Arbeitsschutz, Zeiterfassung: Arbeitsschutz und -zeiterfassung müssen auch bei mobiler Arbeit gewährleistet werden. Dazu solle gesetzlich noch einmal ganz klargestellt werden, dass die gesetzlichen Regelungen, etwa zu Ruhezeiten, auch im Homeoffice gelten. Arbeitgeber müssen ein objektives und zugängliches System zur Erfassung der Arbeitszeit bereitstellen, auf das Beschäftigte auch von mobilen Endgeräten aus zugreifen können.

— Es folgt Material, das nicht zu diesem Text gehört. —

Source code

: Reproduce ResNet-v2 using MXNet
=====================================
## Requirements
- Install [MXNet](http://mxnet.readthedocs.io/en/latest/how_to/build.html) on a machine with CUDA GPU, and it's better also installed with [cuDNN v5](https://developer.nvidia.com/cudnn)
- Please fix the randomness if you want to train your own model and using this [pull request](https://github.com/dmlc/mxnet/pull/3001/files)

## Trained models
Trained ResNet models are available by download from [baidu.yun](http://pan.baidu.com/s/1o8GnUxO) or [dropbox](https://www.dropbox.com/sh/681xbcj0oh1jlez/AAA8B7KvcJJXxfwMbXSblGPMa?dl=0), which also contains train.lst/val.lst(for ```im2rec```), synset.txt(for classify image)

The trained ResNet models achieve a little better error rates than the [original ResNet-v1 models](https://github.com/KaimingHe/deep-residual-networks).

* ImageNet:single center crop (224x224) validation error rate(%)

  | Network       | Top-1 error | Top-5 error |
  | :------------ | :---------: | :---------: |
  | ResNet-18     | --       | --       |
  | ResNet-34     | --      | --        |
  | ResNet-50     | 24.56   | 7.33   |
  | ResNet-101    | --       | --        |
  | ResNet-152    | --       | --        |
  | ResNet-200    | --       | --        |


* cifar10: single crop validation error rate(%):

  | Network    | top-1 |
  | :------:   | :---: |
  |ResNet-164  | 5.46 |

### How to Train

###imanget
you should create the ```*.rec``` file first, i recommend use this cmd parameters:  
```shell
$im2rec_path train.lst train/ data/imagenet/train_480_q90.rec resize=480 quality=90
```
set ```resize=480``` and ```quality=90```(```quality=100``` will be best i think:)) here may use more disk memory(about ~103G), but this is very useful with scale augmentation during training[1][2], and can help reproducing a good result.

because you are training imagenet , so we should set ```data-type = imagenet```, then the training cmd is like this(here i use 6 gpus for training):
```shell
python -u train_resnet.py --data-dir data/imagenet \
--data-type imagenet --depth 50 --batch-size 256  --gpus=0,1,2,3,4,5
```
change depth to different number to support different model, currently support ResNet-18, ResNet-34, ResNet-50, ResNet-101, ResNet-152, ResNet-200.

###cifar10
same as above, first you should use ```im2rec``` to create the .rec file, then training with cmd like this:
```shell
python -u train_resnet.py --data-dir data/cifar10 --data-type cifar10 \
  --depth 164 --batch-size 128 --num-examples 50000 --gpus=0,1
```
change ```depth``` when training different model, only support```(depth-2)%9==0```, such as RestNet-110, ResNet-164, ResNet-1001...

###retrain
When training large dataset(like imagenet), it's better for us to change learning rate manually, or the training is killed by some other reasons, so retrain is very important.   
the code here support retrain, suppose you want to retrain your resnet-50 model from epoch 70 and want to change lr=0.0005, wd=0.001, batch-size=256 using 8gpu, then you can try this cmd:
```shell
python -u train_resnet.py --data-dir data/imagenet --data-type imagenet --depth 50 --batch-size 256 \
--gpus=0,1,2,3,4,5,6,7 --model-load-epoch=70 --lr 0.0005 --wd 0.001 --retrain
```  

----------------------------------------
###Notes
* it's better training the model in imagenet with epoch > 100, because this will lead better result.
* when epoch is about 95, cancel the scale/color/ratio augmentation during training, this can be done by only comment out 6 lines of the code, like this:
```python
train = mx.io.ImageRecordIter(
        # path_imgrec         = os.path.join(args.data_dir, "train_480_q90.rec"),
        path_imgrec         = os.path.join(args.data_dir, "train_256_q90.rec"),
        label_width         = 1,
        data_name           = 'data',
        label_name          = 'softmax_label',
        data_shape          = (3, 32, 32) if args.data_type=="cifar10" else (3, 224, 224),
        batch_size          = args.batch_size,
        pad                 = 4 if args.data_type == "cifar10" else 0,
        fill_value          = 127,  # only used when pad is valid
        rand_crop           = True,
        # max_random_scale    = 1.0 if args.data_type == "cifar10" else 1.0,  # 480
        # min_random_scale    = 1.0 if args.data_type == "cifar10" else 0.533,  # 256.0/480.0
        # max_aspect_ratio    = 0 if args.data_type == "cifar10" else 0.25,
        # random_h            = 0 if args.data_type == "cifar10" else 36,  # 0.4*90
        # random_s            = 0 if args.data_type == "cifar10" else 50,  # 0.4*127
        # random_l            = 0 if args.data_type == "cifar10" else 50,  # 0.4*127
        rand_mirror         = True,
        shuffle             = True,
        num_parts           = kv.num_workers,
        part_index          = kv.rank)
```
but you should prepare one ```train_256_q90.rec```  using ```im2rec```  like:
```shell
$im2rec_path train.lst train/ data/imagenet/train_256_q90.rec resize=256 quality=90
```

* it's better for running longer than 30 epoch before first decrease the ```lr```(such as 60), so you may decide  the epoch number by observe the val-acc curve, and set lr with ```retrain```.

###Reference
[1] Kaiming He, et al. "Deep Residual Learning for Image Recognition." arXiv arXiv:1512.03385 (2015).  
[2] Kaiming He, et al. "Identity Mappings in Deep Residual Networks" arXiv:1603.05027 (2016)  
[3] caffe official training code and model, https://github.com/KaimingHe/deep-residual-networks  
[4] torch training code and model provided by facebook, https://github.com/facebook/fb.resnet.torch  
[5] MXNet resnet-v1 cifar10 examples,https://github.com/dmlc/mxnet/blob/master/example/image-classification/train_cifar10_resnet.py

Versicherungsschutz und Ausstattung der Arbeitsplätze: Wie es um den Versicherungsschutz steht, wenn Beschäftigten etwa aus dem Homeoffice ein Kind aus der Kita abholen, ist bisher nicht gesetzlich geregelt. Die Lücke könnte aber bald geschlossen werden, loben die Expert*innen, das Bundesarbeitsministerium bereite eine entsprechende Regelung vor. Klarstellen solle der Gesetzgeber auch, dass der Arbeitgeber die notwendige Grundausstattung für ein ergonomisch gutes mobiles Arbeiten finanzieren muss. Also zum Beispiel mobile Endgeräte, Bildschirme oder Tastatur. Schließlich sollte dauerhaft steuerlich berücksichtigt werden, wenn Beschäftigte im Homeoffice zusätzliche Kosten übernehmen, etwa für Heizung, Strom oder Büromaterial.

Datenschutz: Die Expert*innen plädieren für ein Beschäftigtendatenschutzgesetz. Das könne unter anderem die Privatsphäre von mobil arbeitenden Beschäftigten angemessen schützen und Beschäftigten, Arbeitgebern und Interessenvertretungen Sicherheit über ihre Rechte und Pflichten verschaffen.